Last year the report was 50-50.
Even temporarily reaching 1.5C is “an indication that when we start with 1.5C in these years, the actual long-term climate is more often than not we’re getting closer to that threshold,” Leon Hermansson said. Met Office Hadley Centre.
It also means that the world has failed to make sufficient progress in reducing climate warming greenhouse gas emissions.
Partly responsible for increasing the likelihood of hitting 1.5C soon is the El Niño weather pattern expected to develop in the coming months. During El Niño, warm water in the tropical Pacific warms the atmosphere above, raising global temperatures.

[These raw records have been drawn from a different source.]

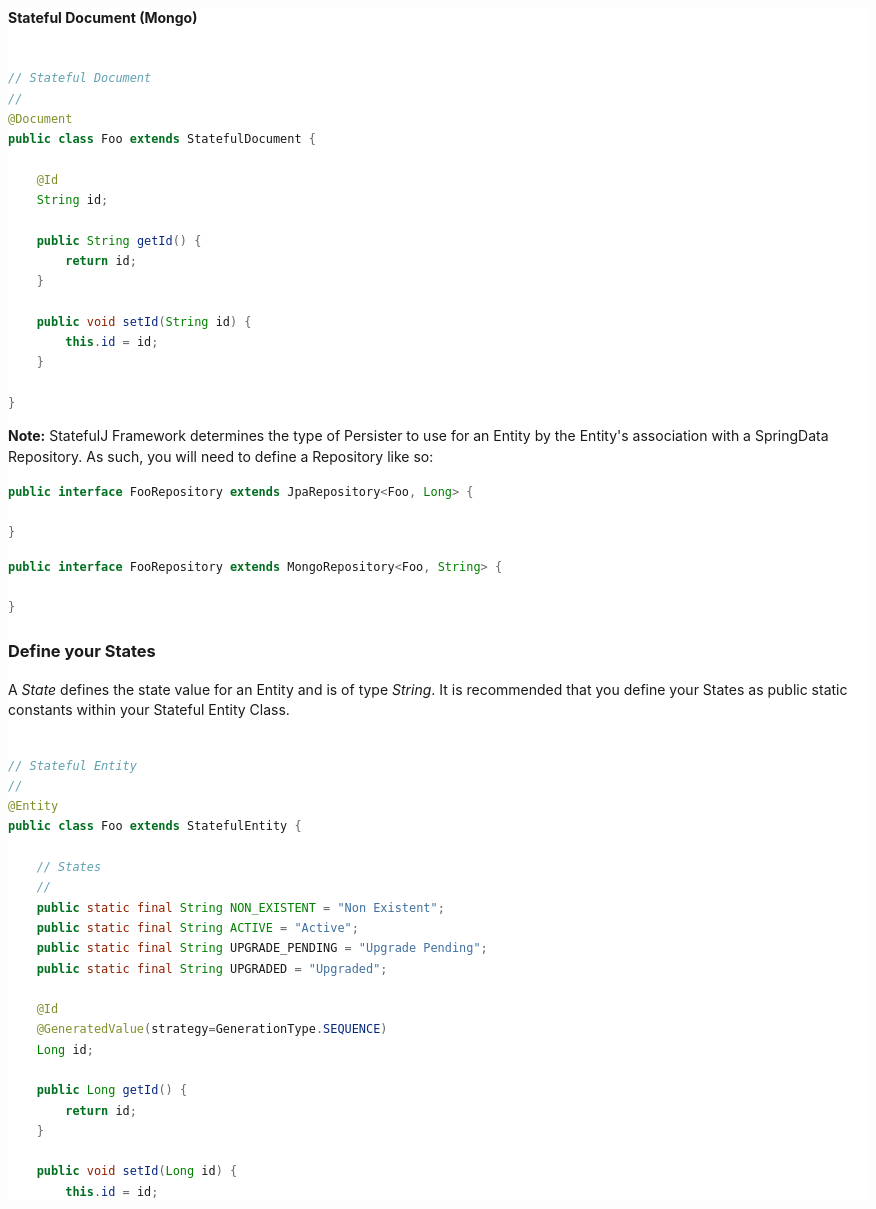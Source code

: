 #### Stateful Document (Mongo)

```java

// Stateful Document
//
@Document
public class Foo extends StatefulDocument {
	
	@Id
	String id;	

	public String getId() {
		return id;
	}
	
	public void setId(String id) {
		this.id = id;
	}
	
}	
```

**Note:** StatefulJ Framework determines the type of Persister to use for an Entity by the Entity's association with a SpringData Repository.  As such, you will need to define a Repository like so:

```java
public interface FooRepository extends JpaRepository<Foo, Long> {
	
}
``` 

```java
public interface FooRepository extends MongoRepository<Foo, String> {
	
}
``` 

### <a name="define-your-states"></a> Define your States

A *State* defines the state value for an Entity and is of type *String*.  It is recommended that you define your States as public static constants within your Stateful Entity Class.

```java

// Stateful Entity
//
@Entity
public class Foo extends StatefulEntity {
	
	// States
	//
	public static final String NON_EXISTENT = "Non Existent";
	public static final String ACTIVE = "Active";
	public static final String UPGRADE_PENDING = "Upgrade Pending";
	public static final String UPGRADED = "Upgraded";

	@Id
	@GeneratedValue(strategy=GenerationType.SEQUENCE)
	Long id;	

	public Long getId() {
		return id;
	}
	
	public void setId(Long id) {
		this.id = id;
```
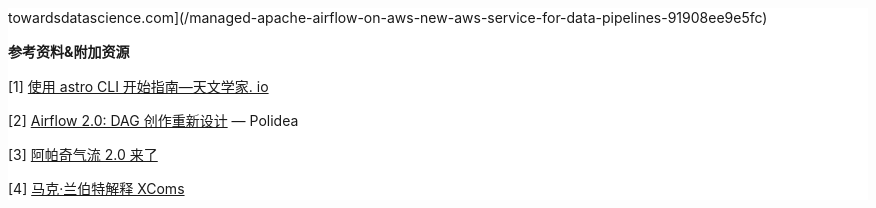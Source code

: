 towardsdatascience.com](/managed-apache-airflow-on-aws-new-aws-service-for-data-pipelines-91908ee9e5fc) 

**参考资料&附加资源**

[1] [使用 astro CLI 开始指南—天文学家. io](https://www.astronomer.io/guides/get-started-airflow-2)

[2] [Airflow 2.0: DAG 创作重新设计](https://www.polidea.com/blog/airflow-20-dag-authoring-redesigned/) — Polidea

[3] [阿帕奇气流 2.0 来了](https://airflow.apache.org/blog/airflow-two-point-oh-is-here/)

[4] [马克·兰伯特解释 XComs](https://youtu.be/zw9Vy42IwG0?t=1645)
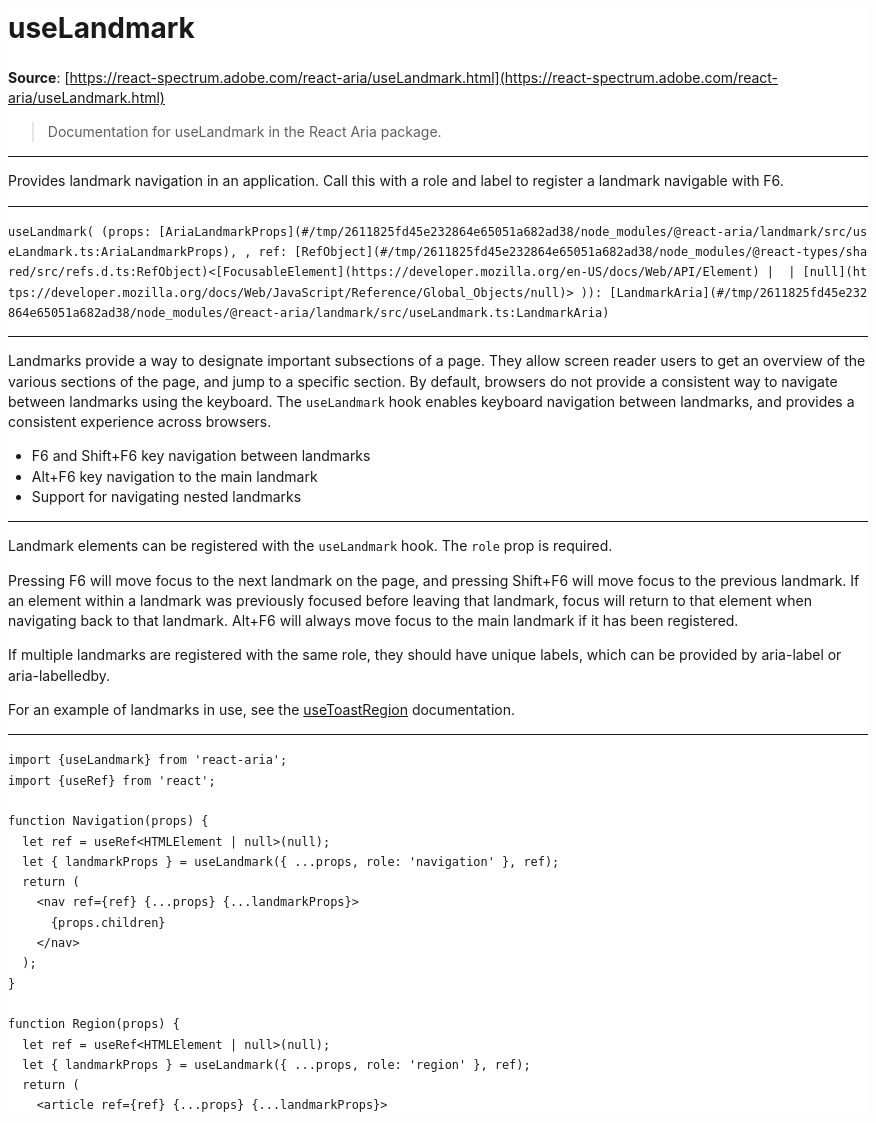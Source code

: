 # useLandmark

**Source**: [https://react-spectrum.adobe.com/react-aria/useLandmark.html](https://react-spectrum.adobe.com/react-aria/useLandmark.html)

> Documentation for useLandmark in the React Aria package.

---

Provides landmark navigation in an application. Call this with a role and label to register a landmark navigable with F6.

* * *

`useLandmark( (props: [AriaLandmarkProps](#/tmp/2611825fd45e232864e65051a682ad38/node_modules/@react-aria/landmark/src/useLandmark.ts:AriaLandmarkProps), , ref: [RefObject](#/tmp/2611825fd45e232864e65051a682ad38/node_modules/@react-types/shared/src/refs.d.ts:RefObject)<[FocusableElement](https://developer.mozilla.org/en-US/docs/Web/API/Element) |  | [null](https://developer.mozilla.org/docs/Web/JavaScript/Reference/Global_Objects/null)> )): [LandmarkAria](#/tmp/2611825fd45e232864e65051a682ad38/node_modules/@react-aria/landmark/src/useLandmark.ts:LandmarkAria)`

* * *

Landmarks provide a way to designate important subsections of a page. They allow screen reader users to get an overview of the various sections of the page, and jump to a specific section. By default, browsers do not provide a consistent way to navigate between landmarks using the keyboard. The `useLandmark` hook enables keyboard navigation between landmarks, and provides a consistent experience across browsers.

-   F6 and Shift+F6 key navigation between landmarks
-   Alt+F6 key navigation to the main landmark
-   Support for navigating nested landmarks

* * *

Landmark elements can be registered with the `useLandmark` hook. The `role` prop is required.

Pressing F6 will move focus to the next landmark on the page, and pressing Shift+F6 will move focus to the previous landmark. If an element within a landmark was previously focused before leaving that landmark, focus will return to that element when navigating back to that landmark. Alt+F6 will always move focus to the main landmark if it has been registered.

If multiple landmarks are registered with the same role, they should have unique labels, which can be provided by aria-label or aria-labelledby.

For an example of landmarks in use, see the [useToastRegion](https://react-spectrum.adobe.com/react-aria/useToast.html#anatomy) documentation.

* * *

```
import {useLandmark} from 'react-aria';
import {useRef} from 'react';

function Navigation(props) {
  let ref = useRef<HTMLElement | null>(null);
  let { landmarkProps } = useLandmark({ ...props, role: 'navigation' }, ref);
  return (
    <nav ref={ref} {...props} {...landmarkProps}>
      {props.children}
    </nav>
  );
}

function Region(props) {
  let ref = useRef<HTMLElement | null>(null);
  let { landmarkProps } = useLandmark({ ...props, role: 'region' }, ref);
  return (
    <article ref={ref} {...props} {...landmarkProps}>
```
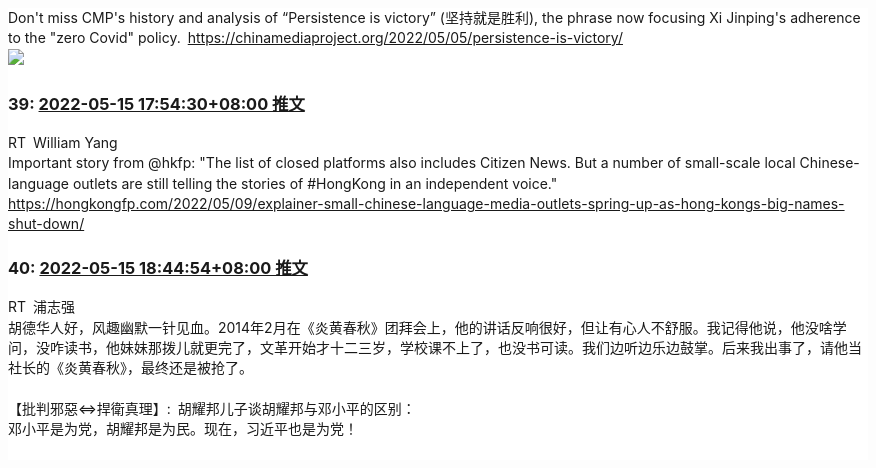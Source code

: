 Don't miss CMP's history and analysis of “Persistence is victory” (坚持就是胜利), the phrase now focusing Xi Jinping's adherence to the "zero Covid" policy. <a href="https://chinamediaproject.org/2022/05/05/persistence-is-victory/" target="_blank" rel="noopener noreferrer">https://chinamediaproject.org/2022/05/05/persistence-is-victory/</a><br><img style="" src="https://pbs.twimg.com/media/FSwlK3GaQAAA0eL?format=jpg&amp;name=orig" referrerpolicy="no-referrer">

### 39: [2022-05-15 17:54:30+08:00 推文](https://twitter.com/WilliamYang120/status/1525776630345437184)

RT William Yang<br>Important story from @hkfp: "The list of closed platforms also includes Citizen News.  But a number of small-scale local Chinese-language outlets are still telling the stories of #HongKong in an independent voice." <a href="https://hongkongfp.com/2022/05/09/explainer-small-chinese-language-media-outlets-spring-up-as-hong-kongs-big-names-shut-down/" target="_blank" rel="noopener noreferrer">https://hongkongfp.com/2022/05/09/explainer-small-chinese-language-media-outlets-spring-up-as-hong-kongs-big-names-shut-down/</a>

### 40: [2022-05-15 18:44:54+08:00 推文](https://twitter.com/puzhiqiang/status/1525789313195053056)

RT 浦志强<br>胡德华人好，风趣幽默一针见血。2014年2月在《炎黄春秋》团拜会上，他的讲话反响很好，但让有心人不舒服。我记得他说，他没啥学问，没咋读书，他妹妹那拨儿就更完了，文革开始才十二三岁，学校课不上了，也没书可读。我们边听边乐边鼓掌。后来我出事了，请他当社长的《炎黄春秋》，最终还是被抢了。<br><br>【批判邪惡⇔捍衛真理】: 胡耀邦儿子谈胡耀邦与邓小平的区别：<br>邓小平是为党，胡耀邦是为民。现在，习近平也是为党！<br><br><video src="https://video.twimg.com/ext_tw_video/1525531028546195457/pu/vid/432x240/2TGDc2WrDPOcM6Hl.mp4?tag=12" controls="controls" poster="https://pbs.twimg.com/ext_tw_video_thumb/1525531028546195457/pu/img/zWN45tjSECCIoL_d.jpg"></video>

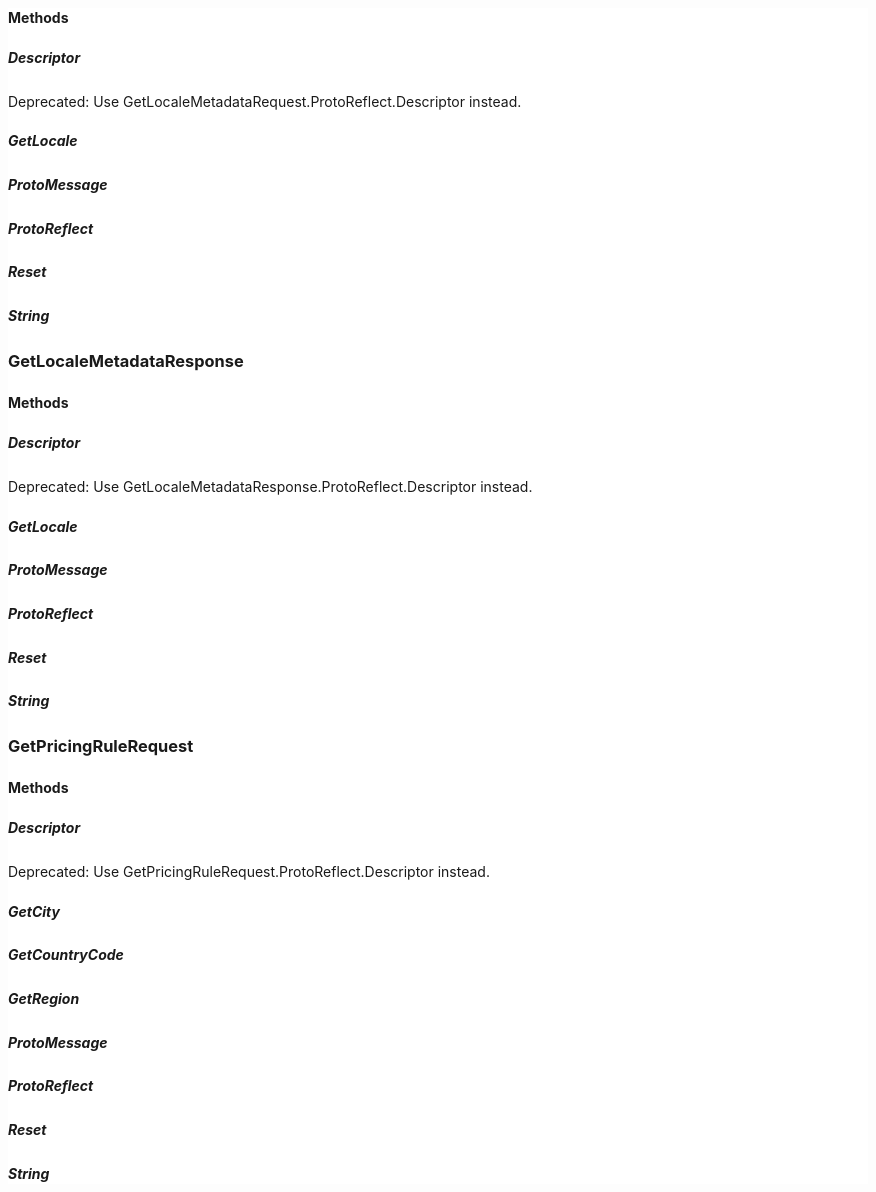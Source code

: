 #### Methods

##### Descriptor

Deprecated: Use GetLocaleMetadataRequest.ProtoReflect.Descriptor instead.

##### GetLocale

##### ProtoMessage

##### ProtoReflect

##### Reset

##### String

### GetLocaleMetadataResponse

#### Methods

##### Descriptor

Deprecated: Use GetLocaleMetadataResponse.ProtoReflect.Descriptor instead.

##### GetLocale

##### ProtoMessage

##### ProtoReflect

##### Reset

##### String

### GetPricingRuleRequest

#### Methods

##### Descriptor

Deprecated: Use GetPricingRuleRequest.ProtoReflect.Descriptor instead.

##### GetCity

##### GetCountryCode

##### GetRegion

##### ProtoMessage

##### ProtoReflect

##### Reset

##### String
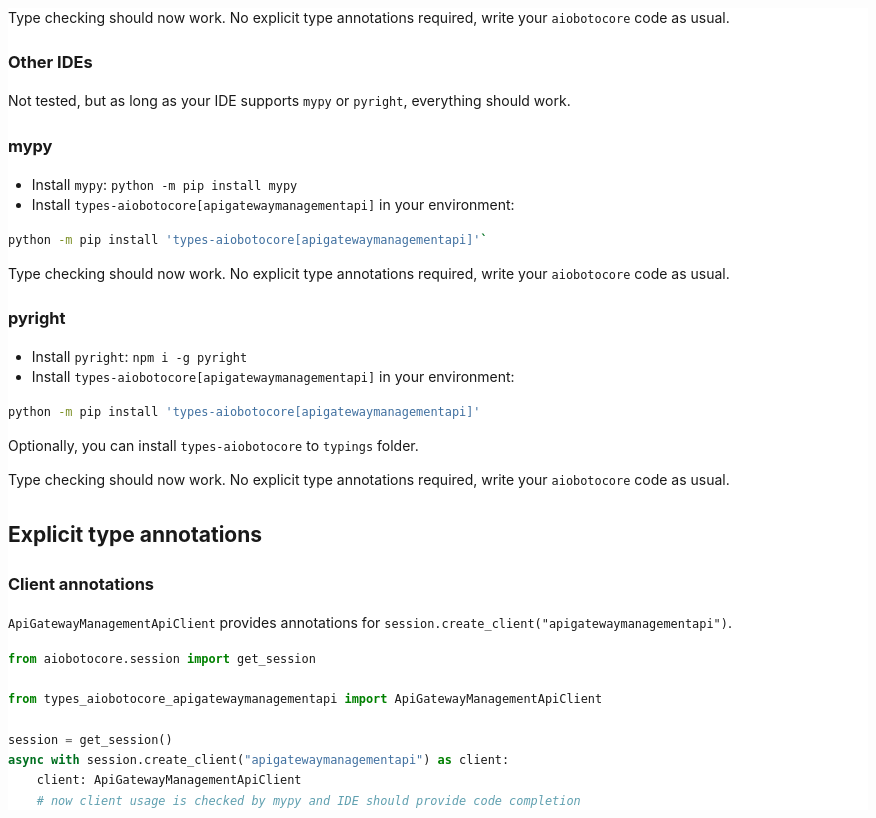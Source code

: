 Type checking should now work. No explicit type annotations required, write
your `aiobotocore` code as usual.

<a id="other-ides"></a>

### Other IDEs

Not tested, but as long as your IDE supports `mypy` or `pyright`, everything
should work.

<a id="mypy"></a>

### mypy

- Install `mypy`: `python -m pip install mypy`
- Install `types-aiobotocore[apigatewaymanagementapi]` in your environment:

```bash
python -m pip install 'types-aiobotocore[apigatewaymanagementapi]'`
```

Type checking should now work. No explicit type annotations required, write
your `aiobotocore` code as usual.

<a id="pyright"></a>

### pyright

- Install `pyright`: `npm i -g pyright`
- Install `types-aiobotocore[apigatewaymanagementapi]` in your environment:

```bash
python -m pip install 'types-aiobotocore[apigatewaymanagementapi]'
```

Optionally, you can install `types-aiobotocore` to `typings` folder.

Type checking should now work. No explicit type annotations required, write
your `aiobotocore` code as usual.

<a id="explicit-type-annotations"></a>

## Explicit type annotations

<a id="client-annotations"></a>

### Client annotations

`ApiGatewayManagementApiClient` provides annotations for
`session.create_client("apigatewaymanagementapi")`.

```python
from aiobotocore.session import get_session

from types_aiobotocore_apigatewaymanagementapi import ApiGatewayManagementApiClient

session = get_session()
async with session.create_client("apigatewaymanagementapi") as client:
    client: ApiGatewayManagementApiClient
    # now client usage is checked by mypy and IDE should provide code completion
```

El Niño “combined with human-induced climate change will push global temperatures into uncharted territory,” WMO Secretary-General Petteri Talas said in a press release.
The mid-year transition to El Niño has scientists around the world worried. The weather phenomenon, though distinct from climate change, is likely to increase in intensity and bring warmer weather to North America and drought to South America, leaving the Amazon at a worse fire risk.
The chance of temporarily exceeding 1.5C has increased over time. For example, scientists estimate a 10% chance of hitting 1.5C between 2017 and 2021.
Unlike the UN Intergovernmental Panel on Climate Change’s climate projections, which are based on future greenhouse gas emissions, the WMO provides long-range weather forecasts based on updated projections.
The WMO found a 98% chance that a record over the next five years will surpass 2016, which was affected by about 1.3C (2.3F) of global warming.
“This report should be a rallying cry to intensify global efforts to tackle the climate crisis,” said Doug Barr, Chief Scientist at Greenpeace UK.